Aux termes d'un accord catégoriel du 6 juillet 2011, signé avec les organisations syndicales représentatives de l'entreprise, la société Caterpillar a mis en place un STIP au bénéfice du personnel qui n'en bénéficiait pas à ce jour d'un taux de 3 % à compter du 1er janvier 2011 pour une durée de trois ans jusqu'au 31 décembre 2013.

La société Caterpillar a décidé de reconduire unilatéralement la prime STIP d'un taux de 3 % pour l'ensemble du personnel non-cadre pour l'année 2014 et a mis unilatéralement en place la prime STIP d'un taux de 3,6 % pour l'année 2015.

M.[G] soutient que la différence de taux prévu par l'employeur pour le calcul de la prime STIP constitue un manquement au principe de l'égalité de traitement, dès lors que les salariés cadres et les salariés non-cadres sont placés dans une situation identique au regard de ladite prime, celle-ci ayant exclusivement pour objet de rétribuer le travail d'équipe, la SAS Caterpillar France n'apportant aucun élément objectif permettant de justifier la différence de traitement.

La SAS Caterpillar France soutient que le STIP constitue une part variable du salaire des cadres, ce qui justifierait la différence de traitement, dès lors que les salariés cadres, à l'inverse des salariés non-cadres, ne perçoivent pas l'intégralité de leur salaire de base de référence.

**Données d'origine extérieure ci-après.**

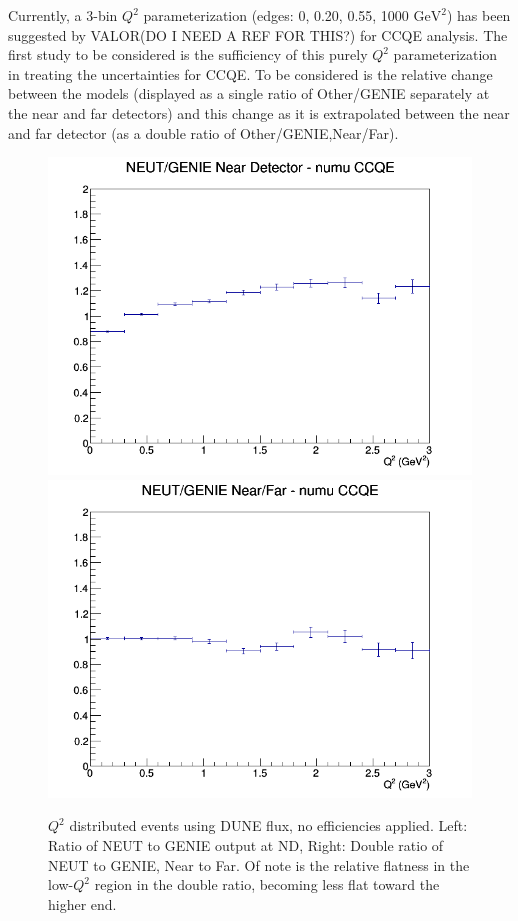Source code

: \documentclass[12pt]{article}
\begin{document}
Currently, a 3-bin $Q^2$ parameterization (edges: {0, 0.20, 0.55, 1000} $\textrm{GeV}^2$) has been suggested by VALOR(DO I NEED A REF FOR THIS?) for CCQE analysis. The first study to be considered is the sufficiency of this purely $Q^2$ parameterization in treating the uncertainties for CCQE. To be considered is the relative change between the models (displayed as a single ratio of Other/GENIE separately at the near and far detectors) and this change as it is extrapolated between the near and far detector (as a double ratio of Other/GENIE,Near/Far).
\begin{figure}[h]
\includegraphics[width=\linewidth]{Q2/nominal/ratios/CCQE_NEUT_GENIE_numu_near_Q2.png}
\endminipage
{}
\includegraphics[width=\linewidth]{Q2/nominal/ratios/CCQE_NEUT_GENIE_numu_NF_Q2.png}
\endminipage
\caption{$Q^2$ distributed events using DUNE flux, no efficiencies applied. Left: Ratio of NEUT to GENIE output at ND, Right: Double ratio of NEUT to GENIE, Near to Far. Of note is the relative flatness in the low-$Q^2$ region in the double ratio, becoming less flat toward the higher end.}
\end{figure}
\end{document}

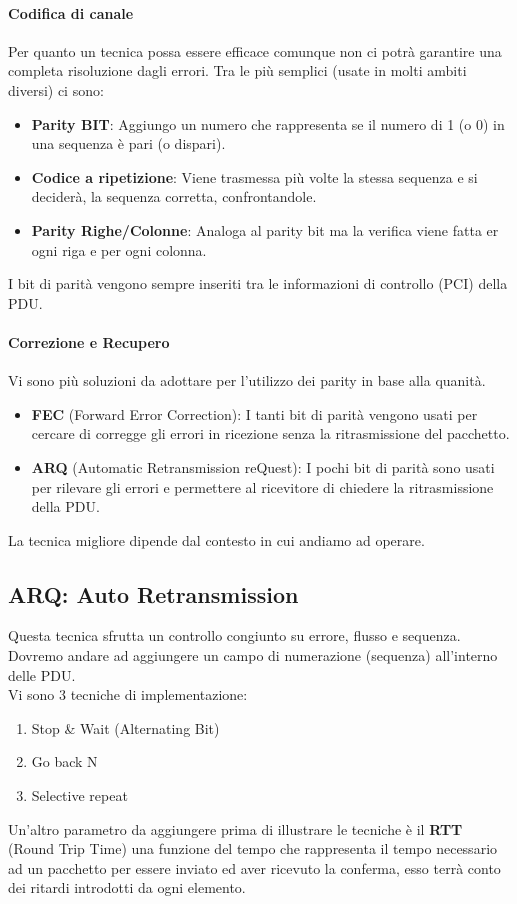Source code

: \documentclass[12pt]{article}
\begin{document}
\paragraph{Codifica di canale} Per quanto un tecnica possa essere efficace comunque non ci potrà garantire una completa risoluzione dagli errori. Tra le più semplici (usate in molti ambiti diversi) ci sono:
\begin{itemize}
  \item \textbf{Parity BIT}: Aggiungo un numero che rappresenta se il numero di 1 (o 0) in una sequenza è pari (o dispari).
  \item \textbf{Codice a ripetizione}: Viene trasmessa più volte la stessa sequenza e si deciderà, la sequenza corretta, confrontandole.
  \item \textbf{Parity Righe/Colonne}: Analoga al parity bit ma la verifica viene fatta er ogni riga e per ogni colonna.
\end{itemize}
I bit di parità vengono sempre inseriti tra le informazioni di controllo (PCI) della PDU.
\paragraph{Correzione e Recupero}
Vi sono più soluzioni da adottare per l'utilizzo dei parity in base alla quanità.
\begin{itemize}
  \item \textbf{FEC} (Forward Error Correction): I tanti bit di parità vengono usati per cercare di corregge gli errori in ricezione senza la ritrasmissione del pacchetto.
  \item \textbf{ARQ} (Automatic Retransmission reQuest): I pochi bit di parità sono usati per rilevare gli errori e permettere al ricevitore di chiedere la ritrasmissione della PDU.
\end{itemize}
La tecnica migliore dipende dal contesto in cui andiamo ad operare.

\subsection{ARQ: Auto Retransmission}
Questa tecnica sfrutta un controllo congiunto su errore, flusso e sequenza. Dovremo andare ad aggiungere un campo di numerazione (sequenza) all'interno delle PDU.\\
Vi sono 3 tecniche di implementazione:
\begin{enumerate}
  \item Stop \& Wait (Alternating Bit)
  \item Go back N
  \item Selective repeat
\end{enumerate}
Un'altro parametro da aggiungere prima di illustrare le tecniche è il \textbf{RTT} (Round Trip Time) una funzione del tempo che rappresenta il tempo necessario ad un pacchetto per essere inviato ed aver ricevuto la conferma, esso terrà conto dei ritardi introdotti da ogni elemento.\\
\end{document}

Sur l'autorité de la chose jugée de l'arrêt du 25 novembre 2014

M.[G] n'étant pas partie à l'instance ayant donné lieu à l'arrêt de la cour d'appel de Grenoble du 25 novembre 2014, il ne peut invoquer le bénéfice de l'autorité de la chose jugée s'attachant à cette décision pour soutenir que la SAS Caterpillar France serait tenue de lui verser un rappel de salaires au titre du STIP pour les années 2014 et 2015 au titre de l'exécution de cette décision.

S'agissant du STIP au titre des années 2014 et 2015

Aux termes d'un accord catégoriel du 6 juillet 2011, signé avec les organisations syndicales représentatives de l'entreprise, la société Caterpillar a mis en place un STIP au bénéfice du personnel qui n'en bénéficiait pas à ce jour d'un taux de 3 % à compter du 1er janvier 2011 pour une durée de trois ans jusqu'au 31 décembre 2013.

La société Caterpillar a décidé de reconduire unilatéralement la prime STIP d'un taux de 3 % pour l'ensemble du personnel non-cadre pour l'année 2014 et a mis unilatéralement en place la prime STIP d'un taux de 3,6 % pour l'année 2015.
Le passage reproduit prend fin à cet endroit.